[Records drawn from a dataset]

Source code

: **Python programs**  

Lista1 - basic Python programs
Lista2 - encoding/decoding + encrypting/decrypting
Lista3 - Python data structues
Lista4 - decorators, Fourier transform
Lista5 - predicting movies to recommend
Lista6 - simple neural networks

- _Exercise brief_
All the records, from start to finish, are to be repeated exactly.

- _Expected answer_
Source code

: **Python programs**  

Lista1 - basic Python programs
Lista2 - encoding/decoding + encrypting/decrypting
Lista3 - Python data structues
Lista4 - decorators, Fourier transform
Lista5 - predicting movies to recommend
Lista6 - simple neural networks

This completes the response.